◆ **WHAT YOU SHOULD DO**: Line by line, copy the listing below exactly.

◆ **DATA FOR THIS EXERCISE**:

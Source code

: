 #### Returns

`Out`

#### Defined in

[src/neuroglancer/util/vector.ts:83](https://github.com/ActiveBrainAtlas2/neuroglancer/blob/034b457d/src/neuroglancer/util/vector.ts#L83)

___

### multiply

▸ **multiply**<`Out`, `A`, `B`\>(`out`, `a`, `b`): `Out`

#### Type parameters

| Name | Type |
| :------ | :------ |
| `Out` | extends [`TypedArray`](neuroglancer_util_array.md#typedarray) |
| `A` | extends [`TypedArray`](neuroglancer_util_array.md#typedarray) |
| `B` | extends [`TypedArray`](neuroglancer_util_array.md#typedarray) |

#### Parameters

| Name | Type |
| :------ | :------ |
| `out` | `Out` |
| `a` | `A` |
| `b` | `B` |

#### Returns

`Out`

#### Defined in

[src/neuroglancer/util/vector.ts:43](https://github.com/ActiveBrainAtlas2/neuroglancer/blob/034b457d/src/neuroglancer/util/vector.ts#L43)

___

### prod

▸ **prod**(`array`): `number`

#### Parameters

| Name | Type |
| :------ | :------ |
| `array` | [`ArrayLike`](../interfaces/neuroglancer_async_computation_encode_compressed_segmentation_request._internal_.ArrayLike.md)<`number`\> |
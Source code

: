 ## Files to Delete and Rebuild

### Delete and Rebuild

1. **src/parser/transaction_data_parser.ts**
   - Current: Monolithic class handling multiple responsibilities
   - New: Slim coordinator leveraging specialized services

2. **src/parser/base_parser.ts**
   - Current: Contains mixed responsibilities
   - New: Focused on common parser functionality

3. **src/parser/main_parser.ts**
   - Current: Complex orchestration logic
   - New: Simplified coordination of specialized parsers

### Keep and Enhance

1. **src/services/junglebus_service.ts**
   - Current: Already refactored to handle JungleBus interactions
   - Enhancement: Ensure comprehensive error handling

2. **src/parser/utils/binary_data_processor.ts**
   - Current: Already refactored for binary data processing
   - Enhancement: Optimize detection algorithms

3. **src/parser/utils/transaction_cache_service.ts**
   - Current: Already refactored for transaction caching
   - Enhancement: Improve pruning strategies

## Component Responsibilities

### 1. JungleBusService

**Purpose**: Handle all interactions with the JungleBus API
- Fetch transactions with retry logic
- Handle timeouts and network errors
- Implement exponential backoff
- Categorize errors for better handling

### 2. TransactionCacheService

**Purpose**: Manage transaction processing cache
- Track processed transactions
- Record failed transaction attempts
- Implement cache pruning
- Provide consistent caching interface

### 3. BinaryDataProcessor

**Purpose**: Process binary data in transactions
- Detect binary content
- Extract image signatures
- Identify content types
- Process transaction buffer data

◆ **FINAL ANSWER**:
Source code

: #### Returns

`Out`

#### Defined in

[src/neuroglancer/util/vector.ts:83](https://github.com/ActiveBrainAtlas2/neuroglancer/blob/034b457d/src/neuroglancer/util/vector.ts#L83)

___

### multiply

▸ **multiply**<`Out`, `A`, `B`\>(`out`, `a`, `b`): `Out`

#### Type parameters

| Name | Type |
| :------ | :------ |
| `Out` | extends [`TypedArray`](neuroglancer_util_array.md#typedarray) |
| `A` | extends [`TypedArray`](neuroglancer_util_array.md#typedarray) |
| `B` | extends [`TypedArray`](neuroglancer_util_array.md#typedarray) |

#### Parameters

| Name | Type |
| :------ | :------ |
| `out` | `Out` |
| `a` | `A` |
| `b` | `B` |

#### Returns

`Out`

#### Defined in

[src/neuroglancer/util/vector.ts:43](https://github.com/ActiveBrainAtlas2/neuroglancer/blob/034b457d/src/neuroglancer/util/vector.ts#L43)

___

### prod

▸ **prod**(`array`): `number`

#### Parameters

| Name | Type |
| :------ | :------ |
| `array` | [`ArrayLike`](../interfaces/neuroglancer_async_computation_encode_compressed_segmentation_request._internal_.ArrayLike.md)<`number`\> |
Source code

: ## Files to Delete and Rebuild

### Delete and Rebuild

1. **src/parser/transaction_data_parser.ts**
   - Current: Monolithic class handling multiple responsibilities
   - New: Slim coordinator leveraging specialized services

2. **src/parser/base_parser.ts**
   - Current: Contains mixed responsibilities
   - New: Focused on common parser functionality

3. **src/parser/main_parser.ts**
   - Current: Complex orchestration logic
   - New: Simplified coordination of specialized parsers

### Keep and Enhance

1. **src/services/junglebus_service.ts**
   - Current: Already refactored to handle JungleBus interactions
   - Enhancement: Ensure comprehensive error handling

2. **src/parser/utils/binary_data_processor.ts**
   - Current: Already refactored for binary data processing
   - Enhancement: Optimize detection algorithms

3. **src/parser/utils/transaction_cache_service.ts**
   - Current: Already refactored for transaction caching
   - Enhancement: Improve pruning strategies

## Component Responsibilities

### 1. JungleBusService

**Purpose**: Handle all interactions with the JungleBus API
- Fetch transactions with retry logic
- Handle timeouts and network errors
- Implement exponential backoff
- Categorize errors for better handling

### 2. TransactionCacheService

**Purpose**: Manage transaction processing cache
- Track processed transactions
- Record failed transaction attempts
- Implement cache pruning
- Provide consistent caching interface

### 3. BinaryDataProcessor

**Purpose**: Process binary data in transactions
- Detect binary content
- Extract image signatures
- Identify content types
- Process transaction buffer data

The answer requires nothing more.